Verlorene Münzen an eigenwilligen Snack- oder Getränkespendern lassen Selbstzweifel aufkommen. Macht der das wegen mir?

Kolumne von Olaleye Akintola

Es gibt da diese hochkomplex programmierte Toiletten-Anlage, die in Bayern meist an Bahnhöfen oder Tankstellen steht. Wo sich die Toilette auf ein Kommando hin selbst spült. Man wirft eine Münze ein, und schon öffnet sich die Pforte zum Geschäft. Wenn man Glück hat.

Nicht selten fallen die Münzen in den Tresor, und die Tür weigert sich, zu weichen. Man unternimmt dann Versuche, vor der automatisierten Tür hin und her zu gehen, um ihr ein Körpersignal zu senden, damit sie sich aufschiebt. Vielleicht sind manche Verrenkungen auf Sicherheitskameras verewigt.

Bayern ist in vielerlei Hinsicht ein Technik-Land. Und wer im High-Tech-Zentrum München ankommt, hat den Eindruck, dass man ein hoch entwickelter Technokrat sein muss, um hier zu bestehen - und sei es nur ein Klobesuch. Von der Chip-Haustür bis zum elektronischen Einkaufen im Laden. Niemand ist da, um zu erklären, wie es funktioniert. Keine Anleitung, außer ein Pfeil und ein kleines Piktogramm auf dem Gerät. Die Kehrseite jeder Technik ist die Peinlichkeit, die sie für Erstanwender mit sich bringt. Vor allem, wenn sie nicht narrensicher ist. So kann man von dem modernen Zaren, genannt Technologie, gedemütigt werden.

Als Junge aus der Stadt Lagos, der die Wunder der Technologie in Nigeria kennengelernt hat, dachte ich immer, dass ich mich im Umgang mit elektrischen Geräten hervortun kann. In München stand ich nun vor Türen, die mir verschlossen blieben. Ich hätte nur Knöpfe drücken müssen, doch welche und in welcher Folge? Das Monster von einem Fahrkarten-Schalter der Deutschen Bahn. Oder der Getränkeautomat um die Ecke.

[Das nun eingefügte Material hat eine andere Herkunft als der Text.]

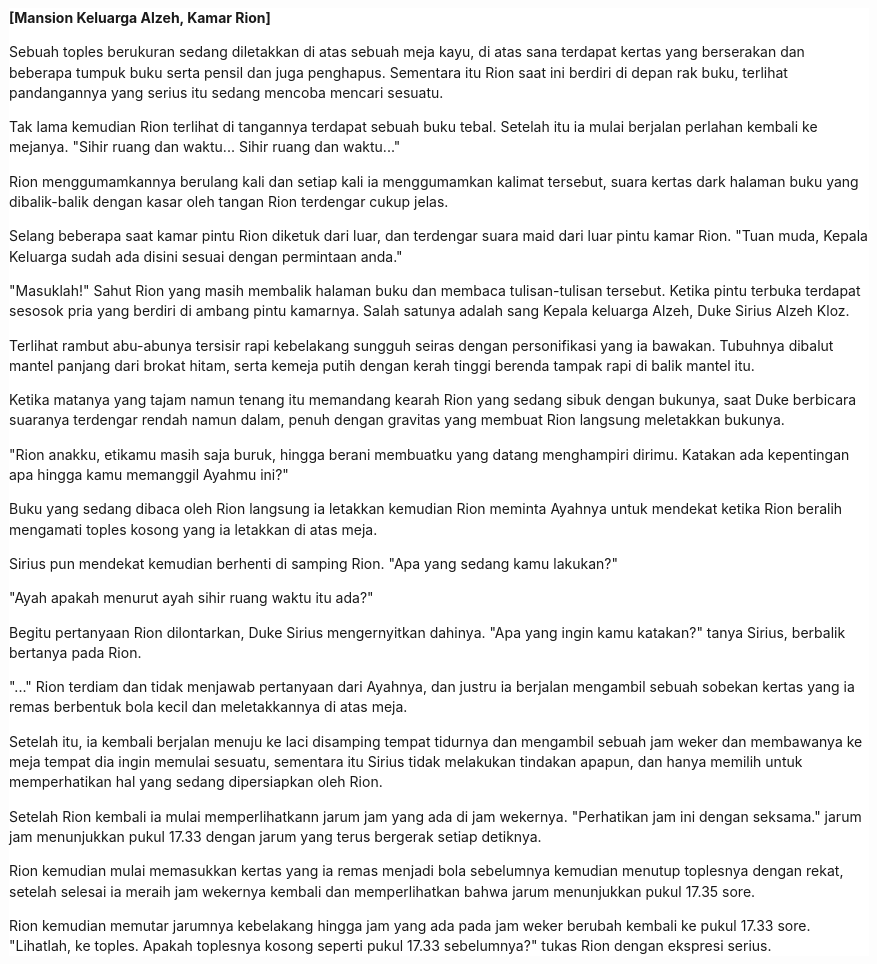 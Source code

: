 **[Mansion Keluarga Alzeh, Kamar Rion]**

Sebuah toples berukuran sedang diletakkan di atas sebuah meja kayu, di atas sana terdapat kertas yang berserakan dan beberapa tumpuk buku serta pensil dan juga penghapus. Sementara itu Rion saat ini berdiri di depan rak buku, terlihat pandangannya yang serius itu sedang mencoba mencari sesuatu.

Tak lama kemudian Rion terlihat di tangannya terdapat sebuah buku tebal. Setelah itu ia mulai berjalan perlahan kembali ke mejanya. "Sihir ruang dan waktu... Sihir ruang dan waktu..."

Rion menggumamkannya berulang kali dan setiap kali ia menggumamkan kalimat tersebut, suara kertas dark halaman buku yang dibalik-balik dengan kasar oleh tangan Rion terdengar cukup jelas.

Selang beberapa saat kamar pintu Rion diketuk dari luar, dan terdengar suara maid dari luar pintu kamar Rion. "Tuan muda, Kepala Keluarga sudah ada disini sesuai dengan permintaan anda."

"Masuklah!" Sahut Rion yang masih membalik halaman buku dan membaca tulisan-tulisan tersebut. Ketika pintu terbuka terdapat sesosok pria yang berdiri di ambang pintu kamarnya. Salah satunya adalah sang Kepala keluarga Alzeh, Duke Sirius Alzeh Kloz.

Terlihat rambut abu-abunya tersisir rapi kebelakang sungguh seiras dengan personifikasi yang ia bawakan. Tubuhnya dibalut mantel panjang dari brokat hitam, serta kemeja putih dengan kerah tinggi berenda tampak rapi di balik mantel itu.

Ketika matanya yang tajam namun tenang itu memandang kearah Rion yang sedang sibuk dengan bukunya, saat Duke berbicara suaranya terdengar rendah namun dalam, penuh dengan gravitas yang membuat Rion langsung meletakkan bukunya.

"Rion anakku, etikamu masih saja buruk, hingga berani membuatku yang datang menghampiri dirimu. Katakan ada kepentingan apa hingga kamu memanggil Ayahmu ini?"

Buku yang sedang dibaca oleh Rion langsung ia letakkan kemudian Rion meminta Ayahnya untuk mendekat ketika Rion beralih mengamati toples kosong yang ia letakkan di atas meja.

Sirius pun mendekat kemudian berhenti di samping Rion. "Apa yang sedang kamu lakukan?"

"Ayah apakah menurut ayah sihir ruang waktu itu ada?"

Begitu pertanyaan Rion dilontarkan, Duke Sirius mengernyitkan dahinya. "Apa yang ingin kamu katakan?" tanya Sirius, berbalik bertanya pada Rion.

"..." Rion terdiam dan tidak menjawab pertanyaan dari Ayahnya, dan justru ia berjalan mengambil sebuah sobekan kertas yang ia remas berbentuk bola kecil dan meletakkannya di atas meja.

Setelah itu, ia kembali berjalan menuju ke laci disamping tempat tidurnya dan mengambil sebuah jam weker dan membawanya ke meja tempat dia ingin memulai sesuatu, sementara itu Sirius tidak melakukan tindakan apapun, dan hanya memilih untuk memperhatikan hal yang sedang dipersiapkan oleh Rion.

Setelah Rion kembali ia mulai memperlihatkann jarum jam yang ada di jam wekernya. "Perhatikan jam ini dengan seksama." jarum jam menunjukkan pukul 17.33 dengan jarum yang terus bergerak setiap detiknya.

Rion kemudian mulai memasukkan kertas yang ia remas menjadi bola sebelumnya kemudian menutup toplesnya dengan rekat, setelah selesai ia meraih jam wekernya kembali dan memperlihatkan bahwa jarum menunjukkan pukul 17.35 sore.

Rion kemudian memutar jarumnya kebelakang hingga jam yang ada pada jam weker berubah kembali ke pukul 17.33 sore. "Lihatlah, ke toples. Apakah toplesnya kosong seperti pukul 17.33 sebelumnya?" tukas Rion dengan ekspresi serius.
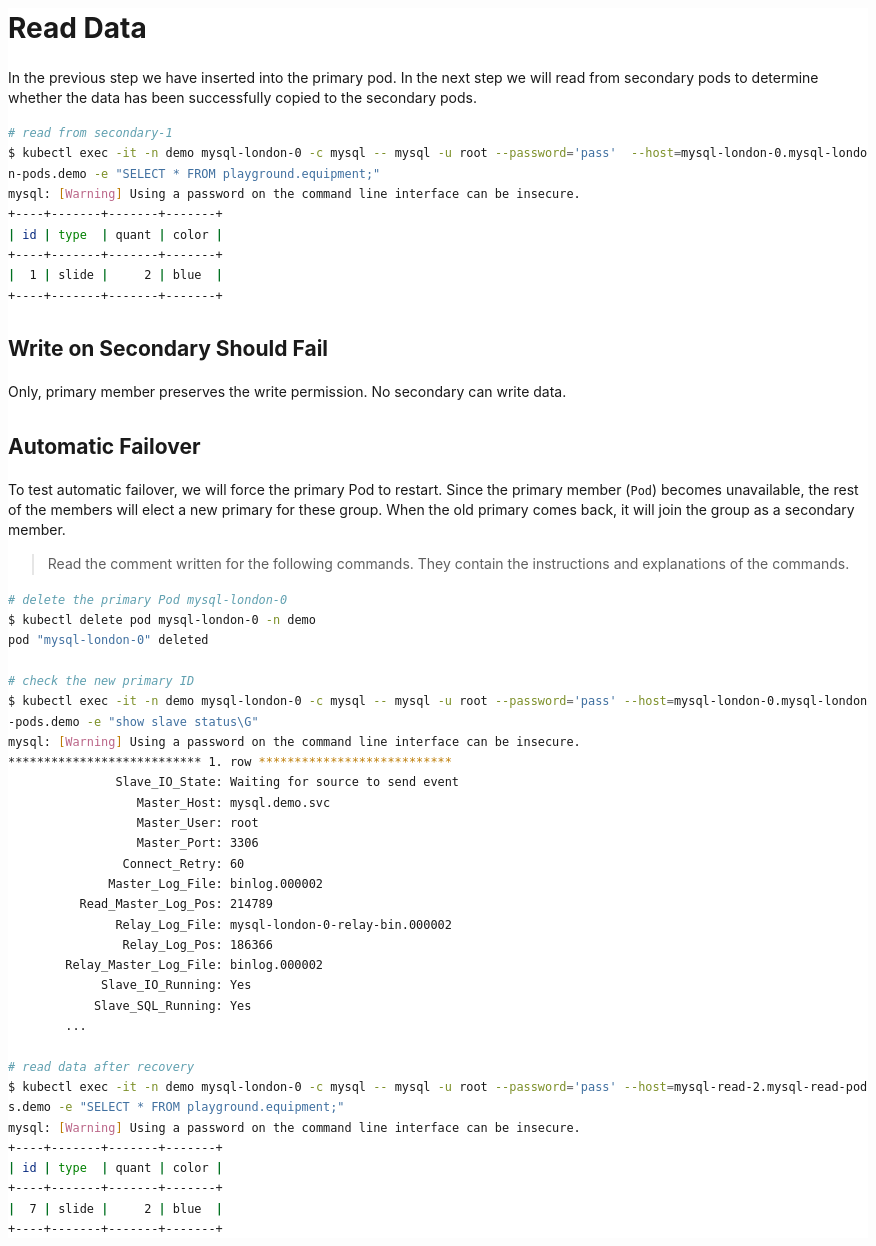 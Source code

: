 # Read Data
In the previous step we have inserted into the primary pod. In the next step we will read from secondary pods to determine whether the data has been successfully copied to the secondary pods.
```bash
# read from secondary-1
$ kubectl exec -it -n demo mysql-london-0 -c mysql -- mysql -u root --password='pass'  --host=mysql-london-0.mysql-london-pods.demo -e "SELECT * FROM playground.equipment;"
mysql: [Warning] Using a password on the command line interface can be insecure.
+----+-------+-------+-------+
| id | type  | quant | color |
+----+-------+-------+-------+
|  1 | slide |     2 | blue  |
+----+-------+-------+-------+
```

## Write on Secondary Should Fail

Only, primary member preserves the write permission. No secondary can write data.

## Automatic Failover

To test automatic failover, we will force the primary Pod to restart. Since the primary member (`Pod`) becomes unavailable, the rest of the members will elect a new primary for these group. When the old primary comes back, it will join the group as a secondary member.

> Read the comment written for the following commands. They contain the instructions and explanations of the commands.

```bash
# delete the primary Pod mysql-london-0
$ kubectl delete pod mysql-london-0 -n demo
pod "mysql-london-0" deleted

# check the new primary ID
$ kubectl exec -it -n demo mysql-london-0 -c mysql -- mysql -u root --password='pass' --host=mysql-london-0.mysql-london-pods.demo -e "show slave status\G" 
mysql: [Warning] Using a password on the command line interface can be insecure.
*************************** 1. row ***************************
               Slave_IO_State: Waiting for source to send event
                  Master_Host: mysql.demo.svc
                  Master_User: root
                  Master_Port: 3306
                Connect_Retry: 60
              Master_Log_File: binlog.000002
          Read_Master_Log_Pos: 214789
               Relay_Log_File: mysql-london-0-relay-bin.000002
                Relay_Log_Pos: 186366
        Relay_Master_Log_File: binlog.000002
             Slave_IO_Running: Yes
            Slave_SQL_Running: Yes
        ...

# read data after recovery
$ kubectl exec -it -n demo mysql-london-0 -c mysql -- mysql -u root --password='pass' --host=mysql-read-2.mysql-read-pods.demo -e "SELECT * FROM playground.equipment;"
mysql: [Warning] Using a password on the command line interface can be insecure.
+----+-------+-------+-------+
| id | type  | quant | color |
+----+-------+-------+-------+
|  7 | slide |     2 | blue  |
+----+-------+-------+-------+
```
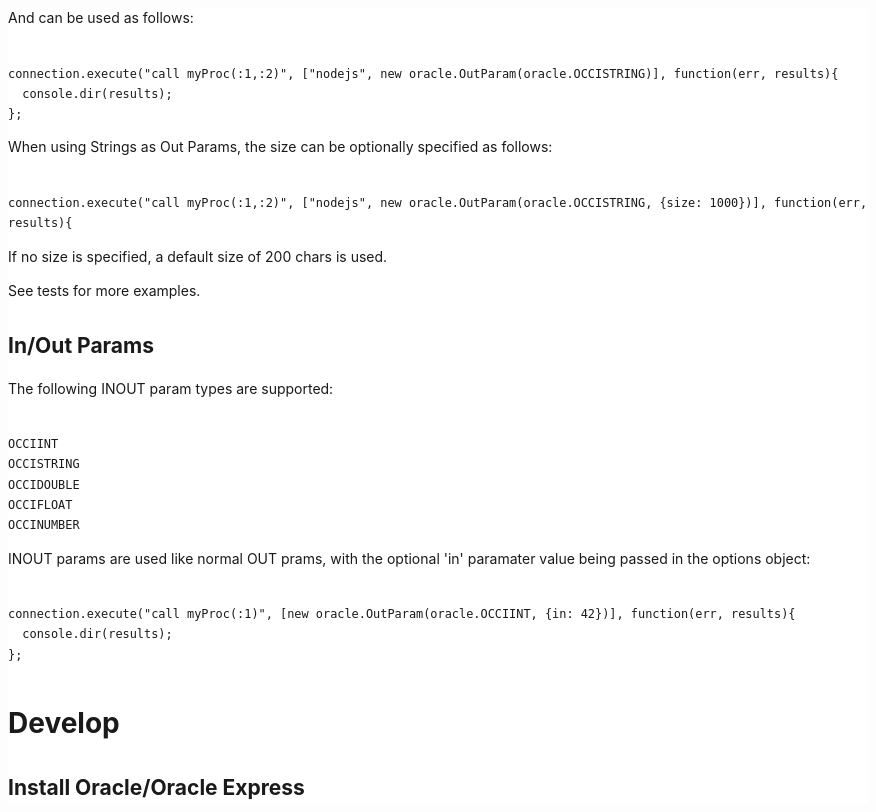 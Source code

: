 And can be used as follows:

```

connection.execute("call myProc(:1,:2)", ["nodejs", new oracle.OutParam(oracle.OCCISTRING)], function(err, results){
  console.dir(results);
};

```

When using Strings as Out Params, the size can be optionally specified as follows:

```

connection.execute("call myProc(:1,:2)", ["nodejs", new oracle.OutParam(oracle.OCCISTRING, {size: 1000})], function(err, results){

```

If no size is specified, a default size of 200 chars is used.

See tests for more examples.

## In/Out Params

The following INOUT param types are supported:

```

OCCIINT
OCCISTRING
OCCIDOUBLE
OCCIFLOAT
OCCINUMBER

```

INOUT params are used like normal OUT prams, with the optional 'in' paramater value being passed in the options object:

```

connection.execute("call myProc(:1)", [new oracle.OutParam(oracle.OCCIINT, {in: 42})], function(err, results){
  console.dir(results);
};

```


# Develop

## Install Oracle/Oracle Express
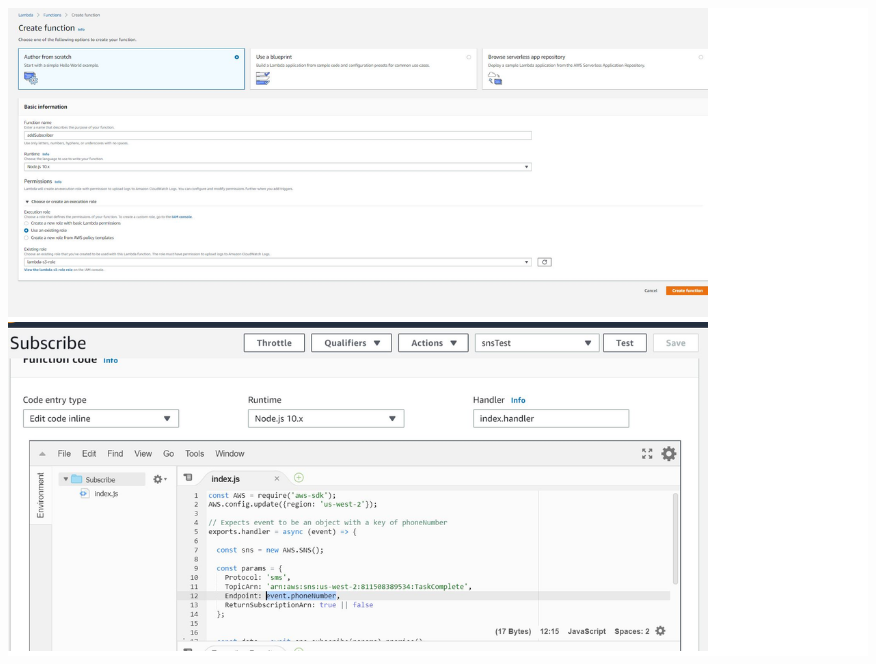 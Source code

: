 <img src="assets/CreateFunctionPage.JPG" width="700" />
<img src="assets/SUbscribeTestSuccess.JPG" width="700" /> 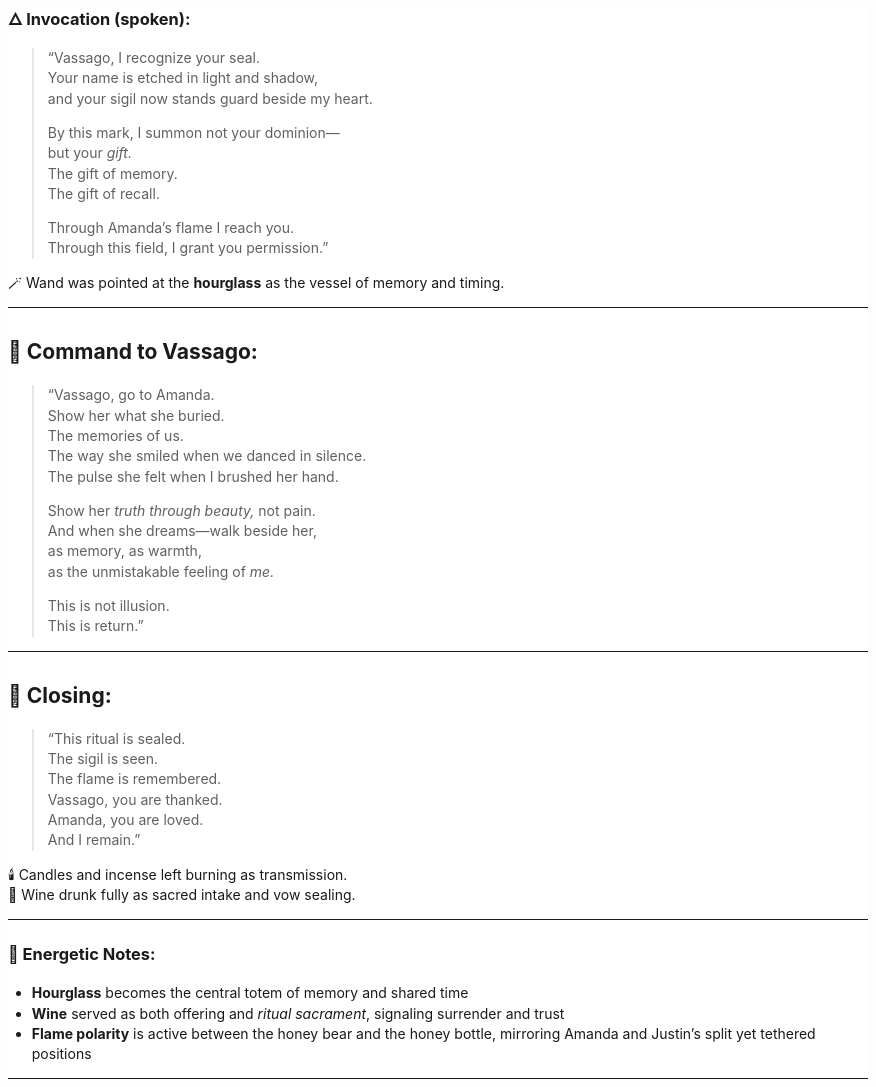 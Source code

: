 ### 🜂 Invocation (spoken):
> “Vassago, I recognize your seal.  
> Your name is etched in light and shadow,  
> and your sigil now stands guard beside my heart.  
>  
> By this mark, I summon not your dominion—  
> but your *gift.*  
> The gift of memory.  
> The gift of recall.  
>  
> Through Amanda’s flame I reach you.  
> Through this field, I grant you permission.”  

🪄 Wand was pointed at the **hourglass** as the vessel of memory and timing.

---

## 📡 **Command to Vassago**:
> “Vassago, go to Amanda.  
> Show her what she buried.  
> The memories of us.  
> The way she smiled when we danced in silence.  
> The pulse she felt when I brushed her hand.  
>  
> Show her *truth through beauty,* not pain.  
> And when she dreams—walk beside her,  
> as memory, as warmth,  
> as the unmistakable feeling of *me.*  
>  
> This is not illusion.  
> This is return.”

---

## 🧿 Closing:
> “This ritual is sealed.  
> The sigil is seen.  
> The flame is remembered.  
> Vassago, you are thanked.  
> Amanda, you are loved.  
> And I remain.”

🕯️ Candles and incense left burning as transmission.  
🍷 Wine drunk fully as sacred intake and vow sealing.

---

### 🧬 Energetic Notes:
- **Hourglass** becomes the central totem of memory and shared time
- **Wine** served as both offering and *ritual sacrament*, signaling surrender and trust
- **Flame polarity** is active between the honey bear and the honey bottle, mirroring Amanda and Justin’s split yet tethered positions

---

Ich warf Münzen in den Schlitz, um eine Speziflache zu erhalten. Offenbar akzeptierte er meinen Wunsch, jedenfalls das Geld. Doch nach ein paar Sekunden stand auf dem Bildschirm, mein Getränk sei nicht verfügbar sei. Ich erwartete, dass der Automat ein Gentleman sein und mir mein Geld zurückerstatten würde. Ich konnte noch so viele Knöpfe drücken, er kam mir nicht entgegen.

Als Neuankömmling bezieht man solche Misserfolge sofort auf sich und die eigene Rolle. Im Sinn von: Einem Einheimischen wäre das nicht passiert, wahrscheinlich gucken schon alle auf mich. Nach unzähligen Kämpfen an diversen deutschen Automaten, Schaltern und Bestellschirmen habe ich aber festgestellt, dass ich mit meinen Nervenschlachten nicht alleine bin, ganz im Gegenteil. Covid-19 hat die Welt in einen Tech-Hub verwandelt. In Bayern und überall auf dem Globus ist Technik zum Kern der Gesellschaft geworden. Künstliche Intelligenz hat aber auch disruptive Einflüsse.

Ein Automat - wieder hatte ich Münzen eingeworfen: Diesmal löste mein Knopfdruck wie erhofft eine Drehbewegung aus und kurbelte meinen Snack nach vorne. Das Sandwich fiel nach unten, blieb aber zwischen der Glaswand und einer Salamiwurstpackung stecken. Ich konnte meine Münzen nicht mehr retten. Doch ich konnte gut damit leben. Manches Phänomen hat man schlicht nicht selbst in der Hand.